*** Working data
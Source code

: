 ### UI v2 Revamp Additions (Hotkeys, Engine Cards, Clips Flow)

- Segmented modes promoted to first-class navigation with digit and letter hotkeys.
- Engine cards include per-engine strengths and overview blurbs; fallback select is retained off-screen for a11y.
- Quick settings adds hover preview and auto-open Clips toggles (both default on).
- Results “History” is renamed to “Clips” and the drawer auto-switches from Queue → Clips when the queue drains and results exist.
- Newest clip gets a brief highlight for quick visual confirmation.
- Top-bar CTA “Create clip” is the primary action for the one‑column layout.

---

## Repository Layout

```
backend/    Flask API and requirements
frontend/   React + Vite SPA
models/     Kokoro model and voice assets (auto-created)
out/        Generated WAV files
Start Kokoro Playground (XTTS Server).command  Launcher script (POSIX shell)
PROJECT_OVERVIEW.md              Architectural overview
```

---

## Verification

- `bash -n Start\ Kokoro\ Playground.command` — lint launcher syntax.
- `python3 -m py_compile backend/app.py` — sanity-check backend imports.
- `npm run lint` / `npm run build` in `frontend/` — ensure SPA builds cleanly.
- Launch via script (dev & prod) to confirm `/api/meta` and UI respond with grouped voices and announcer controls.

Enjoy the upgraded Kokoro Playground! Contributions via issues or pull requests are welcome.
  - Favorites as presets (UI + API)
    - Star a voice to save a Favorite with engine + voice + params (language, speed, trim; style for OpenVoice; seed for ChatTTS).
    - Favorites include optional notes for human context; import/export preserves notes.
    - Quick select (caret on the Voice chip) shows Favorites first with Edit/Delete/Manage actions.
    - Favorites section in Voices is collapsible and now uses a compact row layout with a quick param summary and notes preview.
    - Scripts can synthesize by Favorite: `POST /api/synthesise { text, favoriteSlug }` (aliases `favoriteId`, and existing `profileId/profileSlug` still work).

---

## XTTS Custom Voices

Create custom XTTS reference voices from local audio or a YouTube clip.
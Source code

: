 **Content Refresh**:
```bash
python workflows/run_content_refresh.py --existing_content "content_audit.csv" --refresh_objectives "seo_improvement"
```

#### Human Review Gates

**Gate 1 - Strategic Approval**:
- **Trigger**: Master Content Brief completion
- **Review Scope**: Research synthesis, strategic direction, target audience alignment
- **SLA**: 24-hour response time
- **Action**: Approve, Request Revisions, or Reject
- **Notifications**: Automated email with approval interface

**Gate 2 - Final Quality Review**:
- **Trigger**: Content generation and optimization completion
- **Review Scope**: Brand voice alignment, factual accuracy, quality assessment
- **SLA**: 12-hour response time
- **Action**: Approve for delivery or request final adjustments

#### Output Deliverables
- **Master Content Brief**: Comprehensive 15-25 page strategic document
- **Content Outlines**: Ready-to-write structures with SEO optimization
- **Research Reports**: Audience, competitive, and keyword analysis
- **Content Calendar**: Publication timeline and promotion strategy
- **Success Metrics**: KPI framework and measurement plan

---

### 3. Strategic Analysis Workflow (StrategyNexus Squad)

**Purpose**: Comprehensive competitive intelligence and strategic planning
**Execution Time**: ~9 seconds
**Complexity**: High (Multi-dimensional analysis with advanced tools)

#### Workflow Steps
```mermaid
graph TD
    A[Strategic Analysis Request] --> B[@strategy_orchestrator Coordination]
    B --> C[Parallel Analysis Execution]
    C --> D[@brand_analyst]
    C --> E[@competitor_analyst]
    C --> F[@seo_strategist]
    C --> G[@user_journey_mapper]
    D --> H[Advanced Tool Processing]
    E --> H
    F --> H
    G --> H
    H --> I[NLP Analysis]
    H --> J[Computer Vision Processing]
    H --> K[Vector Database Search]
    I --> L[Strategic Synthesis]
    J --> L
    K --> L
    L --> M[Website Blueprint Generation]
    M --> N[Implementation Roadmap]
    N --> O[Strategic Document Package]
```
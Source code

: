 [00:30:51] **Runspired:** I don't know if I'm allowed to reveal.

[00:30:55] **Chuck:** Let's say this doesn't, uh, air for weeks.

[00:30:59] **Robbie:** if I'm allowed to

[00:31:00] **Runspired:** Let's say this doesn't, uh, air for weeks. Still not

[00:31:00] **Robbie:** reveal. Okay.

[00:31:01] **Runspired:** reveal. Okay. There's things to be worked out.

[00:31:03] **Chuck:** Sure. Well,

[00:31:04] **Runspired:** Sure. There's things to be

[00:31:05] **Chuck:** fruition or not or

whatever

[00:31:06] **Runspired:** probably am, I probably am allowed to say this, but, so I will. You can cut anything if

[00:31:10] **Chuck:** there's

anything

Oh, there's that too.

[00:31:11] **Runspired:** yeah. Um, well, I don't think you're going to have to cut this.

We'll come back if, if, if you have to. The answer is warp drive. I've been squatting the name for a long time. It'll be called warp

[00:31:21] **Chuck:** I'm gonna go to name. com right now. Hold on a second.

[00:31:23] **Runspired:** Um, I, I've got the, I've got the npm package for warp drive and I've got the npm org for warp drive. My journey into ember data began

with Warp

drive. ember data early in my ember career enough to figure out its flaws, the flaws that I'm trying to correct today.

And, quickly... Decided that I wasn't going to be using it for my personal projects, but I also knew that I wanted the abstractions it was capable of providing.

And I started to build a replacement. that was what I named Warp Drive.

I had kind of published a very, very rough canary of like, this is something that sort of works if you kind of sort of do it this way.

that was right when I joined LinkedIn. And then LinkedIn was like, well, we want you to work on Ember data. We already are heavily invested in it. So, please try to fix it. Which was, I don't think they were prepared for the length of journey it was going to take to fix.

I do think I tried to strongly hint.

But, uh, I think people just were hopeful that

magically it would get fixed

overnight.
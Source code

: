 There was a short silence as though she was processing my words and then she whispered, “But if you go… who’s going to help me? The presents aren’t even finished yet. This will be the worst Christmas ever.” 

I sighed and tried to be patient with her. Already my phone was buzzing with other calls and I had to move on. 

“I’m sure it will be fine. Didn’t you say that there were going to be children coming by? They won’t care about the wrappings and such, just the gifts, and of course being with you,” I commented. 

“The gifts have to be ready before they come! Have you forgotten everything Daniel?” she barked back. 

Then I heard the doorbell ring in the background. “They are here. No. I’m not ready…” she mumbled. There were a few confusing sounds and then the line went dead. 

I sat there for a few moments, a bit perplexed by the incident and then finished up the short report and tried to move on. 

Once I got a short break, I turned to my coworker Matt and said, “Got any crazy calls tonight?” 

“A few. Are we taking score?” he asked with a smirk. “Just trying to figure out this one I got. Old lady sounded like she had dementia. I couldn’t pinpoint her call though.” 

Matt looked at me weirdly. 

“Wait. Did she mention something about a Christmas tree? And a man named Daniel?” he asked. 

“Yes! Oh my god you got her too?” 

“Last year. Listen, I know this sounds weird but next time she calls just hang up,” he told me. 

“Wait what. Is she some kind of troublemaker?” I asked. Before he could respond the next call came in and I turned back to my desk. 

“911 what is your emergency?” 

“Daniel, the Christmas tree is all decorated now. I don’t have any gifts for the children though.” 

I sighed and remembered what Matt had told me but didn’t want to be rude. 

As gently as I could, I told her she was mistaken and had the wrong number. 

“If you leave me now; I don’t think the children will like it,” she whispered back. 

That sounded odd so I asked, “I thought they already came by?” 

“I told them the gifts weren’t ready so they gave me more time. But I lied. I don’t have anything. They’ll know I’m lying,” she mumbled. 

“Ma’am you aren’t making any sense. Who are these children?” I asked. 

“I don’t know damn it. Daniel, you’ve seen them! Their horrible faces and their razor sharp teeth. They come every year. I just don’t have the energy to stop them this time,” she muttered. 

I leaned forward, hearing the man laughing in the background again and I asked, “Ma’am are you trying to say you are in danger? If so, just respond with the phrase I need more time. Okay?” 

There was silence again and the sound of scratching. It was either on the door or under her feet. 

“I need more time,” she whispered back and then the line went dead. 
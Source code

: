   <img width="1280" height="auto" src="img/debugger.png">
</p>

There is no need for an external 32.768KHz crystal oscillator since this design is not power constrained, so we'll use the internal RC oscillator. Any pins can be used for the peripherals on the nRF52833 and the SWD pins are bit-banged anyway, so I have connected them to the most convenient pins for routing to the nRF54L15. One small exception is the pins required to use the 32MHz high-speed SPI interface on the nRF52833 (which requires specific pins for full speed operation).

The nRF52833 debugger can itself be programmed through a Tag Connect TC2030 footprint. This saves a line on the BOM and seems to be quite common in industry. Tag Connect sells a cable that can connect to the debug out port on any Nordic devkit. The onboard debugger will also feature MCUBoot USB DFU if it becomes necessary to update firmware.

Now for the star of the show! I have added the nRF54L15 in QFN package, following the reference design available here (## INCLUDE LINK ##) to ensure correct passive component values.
******
> [Requirement] For the lines above, output exactly those from the line containing "I do think I tried to strongly hint." through the line containing "There was a", and skip the others.

> [Output for this task]
I do think I tried to strongly hint.

But, uh, I think people just were hopeful that

magically it would get fixed

overnight.
Source code

: There was a short silence as though she was processing my words and then she whispered, “But if you go… who’s going to help me? The presents aren’t even finished yet. This will be the worst Christmas ever.” 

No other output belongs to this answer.